▶ _PROMPT_
The line containing "## What is the point of all this?" marks the end: write out exactly every line from the first line of the data below through that line, and only those.

▶ _RECORDS TO PROCESS_
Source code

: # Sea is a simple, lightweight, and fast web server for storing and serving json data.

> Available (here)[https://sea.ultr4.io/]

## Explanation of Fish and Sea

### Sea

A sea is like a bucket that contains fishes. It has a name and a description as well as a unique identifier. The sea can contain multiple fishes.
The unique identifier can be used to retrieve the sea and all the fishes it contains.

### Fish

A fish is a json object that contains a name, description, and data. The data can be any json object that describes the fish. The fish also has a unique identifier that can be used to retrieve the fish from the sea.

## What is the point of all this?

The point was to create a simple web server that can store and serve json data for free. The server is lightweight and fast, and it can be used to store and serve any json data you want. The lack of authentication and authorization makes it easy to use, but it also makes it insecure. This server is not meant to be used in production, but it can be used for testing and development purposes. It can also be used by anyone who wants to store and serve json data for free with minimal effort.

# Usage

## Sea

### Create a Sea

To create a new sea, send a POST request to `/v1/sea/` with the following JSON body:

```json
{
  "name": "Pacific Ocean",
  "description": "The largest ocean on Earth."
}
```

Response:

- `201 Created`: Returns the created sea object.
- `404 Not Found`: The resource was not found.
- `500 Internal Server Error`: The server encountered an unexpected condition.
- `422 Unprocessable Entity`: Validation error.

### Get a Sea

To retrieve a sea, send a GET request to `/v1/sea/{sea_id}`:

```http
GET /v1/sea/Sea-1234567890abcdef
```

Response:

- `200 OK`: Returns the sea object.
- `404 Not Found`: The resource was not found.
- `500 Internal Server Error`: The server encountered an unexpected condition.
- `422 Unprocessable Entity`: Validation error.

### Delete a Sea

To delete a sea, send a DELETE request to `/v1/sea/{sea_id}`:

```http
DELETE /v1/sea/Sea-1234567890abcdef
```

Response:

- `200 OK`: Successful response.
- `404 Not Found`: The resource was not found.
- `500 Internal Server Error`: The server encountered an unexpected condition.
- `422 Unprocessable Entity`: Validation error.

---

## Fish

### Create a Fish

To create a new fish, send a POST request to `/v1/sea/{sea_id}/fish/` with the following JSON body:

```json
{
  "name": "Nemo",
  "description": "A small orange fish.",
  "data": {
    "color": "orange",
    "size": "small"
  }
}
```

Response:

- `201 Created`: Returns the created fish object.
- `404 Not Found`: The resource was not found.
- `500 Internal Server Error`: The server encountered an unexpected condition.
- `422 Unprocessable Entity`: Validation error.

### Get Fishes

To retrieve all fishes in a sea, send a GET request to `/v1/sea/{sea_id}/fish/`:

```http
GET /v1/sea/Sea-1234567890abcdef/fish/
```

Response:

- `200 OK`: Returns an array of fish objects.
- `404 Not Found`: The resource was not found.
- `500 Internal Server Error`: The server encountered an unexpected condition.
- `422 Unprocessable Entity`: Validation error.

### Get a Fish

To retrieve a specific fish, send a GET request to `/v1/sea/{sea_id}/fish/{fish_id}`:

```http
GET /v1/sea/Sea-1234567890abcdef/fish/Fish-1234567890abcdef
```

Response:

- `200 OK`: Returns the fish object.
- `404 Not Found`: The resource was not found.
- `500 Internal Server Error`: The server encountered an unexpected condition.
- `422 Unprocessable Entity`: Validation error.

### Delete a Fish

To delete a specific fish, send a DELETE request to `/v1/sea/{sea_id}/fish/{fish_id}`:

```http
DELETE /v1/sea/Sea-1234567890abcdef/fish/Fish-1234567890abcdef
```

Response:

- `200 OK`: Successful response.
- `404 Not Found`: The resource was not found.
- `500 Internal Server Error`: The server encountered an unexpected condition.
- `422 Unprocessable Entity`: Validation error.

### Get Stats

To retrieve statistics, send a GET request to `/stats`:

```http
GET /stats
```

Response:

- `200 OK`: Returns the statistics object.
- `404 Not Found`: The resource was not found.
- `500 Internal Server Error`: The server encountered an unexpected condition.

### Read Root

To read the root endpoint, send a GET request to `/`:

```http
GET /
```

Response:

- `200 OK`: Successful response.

▶ _RESPONSE AREA_
Source code

: # Sea is a simple, lightweight, and fast web server for storing and serving json data.

> Available (here)[https://sea.ultr4.io/]

## Explanation of Fish and Sea

### Sea

A sea is like a bucket that contains fishes. It has a name and a description as well as a unique identifier. The sea can contain multiple fishes.
The unique identifier can be used to retrieve the sea and all the fishes it contains.

### Fish

A fish is a json object that contains a name, description, and data. The data can be any json object that describes the fish. The fish also has a unique identifier that can be used to retrieve the fish from the sea.

## What is the point of all this?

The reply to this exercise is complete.